The four case study clients looked at by HMRC are fictional examples, but practitioners will recognise them. They are:

  • Employed ‘customers’ with sources of untaxed income they need to report to HMRC
  • Self-employed taxpayers
  • Pensioners whose pension exceeds their personal allowance which they need to report to HMRC
  • Small companies

For the clients in the case study, ‘how tax feels now’ isn’t good - in all manner of ways. So MTD, according to this publication, is going to help in a variety of scenarios.

There is for instance, the use of smart phones to record invoices, and the use of apps. For Geeta, the employed customer who also has rental income and private tuition fees, the third party app on her smart phone helps her ‘incorporate record keeping into her routine’ and send HMRC monthly information. The pensioner whose case is examined is ‘digitally confident’ and uses the web routinely in her private life.

Fictional case studies can be excellent. In 1823, a Yorkshire schoolmaster was successfully prosecuted for gross neglect which had resulted in a number of pupils going blind. Yet it took the publication of Nicholas Nickleby 15 years later, and the image of the fictional Wackford Squeers, before the school was closed down.

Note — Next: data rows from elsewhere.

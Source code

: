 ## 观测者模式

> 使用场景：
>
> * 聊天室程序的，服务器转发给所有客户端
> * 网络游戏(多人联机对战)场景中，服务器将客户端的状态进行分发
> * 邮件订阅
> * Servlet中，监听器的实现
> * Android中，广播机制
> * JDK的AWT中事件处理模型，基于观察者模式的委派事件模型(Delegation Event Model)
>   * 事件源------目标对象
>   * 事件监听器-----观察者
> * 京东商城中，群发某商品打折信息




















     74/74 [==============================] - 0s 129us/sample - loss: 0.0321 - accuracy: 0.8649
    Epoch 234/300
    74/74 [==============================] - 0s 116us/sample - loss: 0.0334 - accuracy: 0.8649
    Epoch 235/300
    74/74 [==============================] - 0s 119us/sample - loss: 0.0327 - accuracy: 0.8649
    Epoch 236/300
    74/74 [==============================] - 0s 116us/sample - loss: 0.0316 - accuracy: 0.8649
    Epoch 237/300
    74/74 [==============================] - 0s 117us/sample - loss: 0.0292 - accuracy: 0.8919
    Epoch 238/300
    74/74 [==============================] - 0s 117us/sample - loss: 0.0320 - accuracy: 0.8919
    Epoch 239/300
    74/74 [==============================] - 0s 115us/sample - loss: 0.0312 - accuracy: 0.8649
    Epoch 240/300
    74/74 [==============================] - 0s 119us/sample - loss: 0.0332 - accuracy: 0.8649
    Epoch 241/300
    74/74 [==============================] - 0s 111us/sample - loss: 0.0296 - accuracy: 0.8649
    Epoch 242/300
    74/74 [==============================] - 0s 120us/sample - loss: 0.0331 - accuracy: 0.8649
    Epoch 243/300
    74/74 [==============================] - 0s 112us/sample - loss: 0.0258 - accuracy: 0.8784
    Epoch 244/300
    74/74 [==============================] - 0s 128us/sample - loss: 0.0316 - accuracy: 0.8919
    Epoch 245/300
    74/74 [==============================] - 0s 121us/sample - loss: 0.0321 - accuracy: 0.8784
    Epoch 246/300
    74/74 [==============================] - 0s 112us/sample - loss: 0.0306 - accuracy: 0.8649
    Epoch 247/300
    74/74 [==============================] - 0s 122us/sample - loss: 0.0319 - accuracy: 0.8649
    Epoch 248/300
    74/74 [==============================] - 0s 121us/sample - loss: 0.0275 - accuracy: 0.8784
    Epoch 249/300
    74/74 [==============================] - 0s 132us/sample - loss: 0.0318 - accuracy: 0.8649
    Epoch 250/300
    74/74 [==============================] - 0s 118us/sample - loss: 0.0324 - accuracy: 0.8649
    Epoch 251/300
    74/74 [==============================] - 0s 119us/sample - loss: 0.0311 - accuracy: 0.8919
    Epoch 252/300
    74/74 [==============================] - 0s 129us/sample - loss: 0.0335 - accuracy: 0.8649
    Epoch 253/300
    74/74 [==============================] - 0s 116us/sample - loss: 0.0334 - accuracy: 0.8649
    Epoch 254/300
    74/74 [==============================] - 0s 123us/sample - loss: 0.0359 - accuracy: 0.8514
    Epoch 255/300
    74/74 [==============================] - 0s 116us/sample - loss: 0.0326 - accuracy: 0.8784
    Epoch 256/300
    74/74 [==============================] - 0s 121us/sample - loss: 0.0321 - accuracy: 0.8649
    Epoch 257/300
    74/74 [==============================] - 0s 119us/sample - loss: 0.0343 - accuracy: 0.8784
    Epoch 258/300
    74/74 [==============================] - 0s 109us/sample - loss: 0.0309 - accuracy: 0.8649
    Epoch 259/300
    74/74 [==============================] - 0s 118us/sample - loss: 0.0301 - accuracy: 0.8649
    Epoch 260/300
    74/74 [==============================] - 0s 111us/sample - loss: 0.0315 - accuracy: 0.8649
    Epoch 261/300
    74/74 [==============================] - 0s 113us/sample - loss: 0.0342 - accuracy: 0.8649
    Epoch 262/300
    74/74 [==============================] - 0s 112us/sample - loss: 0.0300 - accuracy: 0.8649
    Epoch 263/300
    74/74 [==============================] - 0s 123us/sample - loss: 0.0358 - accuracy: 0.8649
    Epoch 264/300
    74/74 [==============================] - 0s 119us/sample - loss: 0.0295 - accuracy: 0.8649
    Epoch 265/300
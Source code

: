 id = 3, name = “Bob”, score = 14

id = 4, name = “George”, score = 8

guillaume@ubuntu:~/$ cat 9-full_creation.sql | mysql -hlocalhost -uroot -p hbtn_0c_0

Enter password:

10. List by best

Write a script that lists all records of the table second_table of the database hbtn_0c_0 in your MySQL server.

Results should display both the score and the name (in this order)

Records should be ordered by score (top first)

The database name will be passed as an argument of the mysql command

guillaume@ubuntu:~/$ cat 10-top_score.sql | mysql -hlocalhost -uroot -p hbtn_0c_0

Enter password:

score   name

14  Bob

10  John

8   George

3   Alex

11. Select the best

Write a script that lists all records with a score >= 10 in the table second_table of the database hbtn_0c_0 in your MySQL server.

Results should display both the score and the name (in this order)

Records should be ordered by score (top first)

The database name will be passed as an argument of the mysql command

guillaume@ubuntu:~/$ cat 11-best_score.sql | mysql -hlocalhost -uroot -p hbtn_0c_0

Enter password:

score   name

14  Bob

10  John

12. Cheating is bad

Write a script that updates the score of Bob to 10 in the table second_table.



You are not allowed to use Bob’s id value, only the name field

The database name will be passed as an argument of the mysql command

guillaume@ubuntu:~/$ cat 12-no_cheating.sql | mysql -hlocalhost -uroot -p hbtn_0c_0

There will be many accountancy firms for whom the transition to digital has already been made: Whose clients, like those in the HMRC illustrative case studies, are only too eager to embrace the new digital world. There is nothing wrong with fiction per se: Dickens’ portrait of the Yorkshire schoolmaster was so effective that a number of contemporary Yorkshire schoolmasters were convinced it was them.  

But the problem with fictionalised case studies for digital tax is that there may be one image missing: your client’s.

Practitioner expertise

The clients in the case study are the particular concern of small and medium-sized practices. The MTD debate is something to which such practices are uniquely placed to contribute. This is their area of expertise.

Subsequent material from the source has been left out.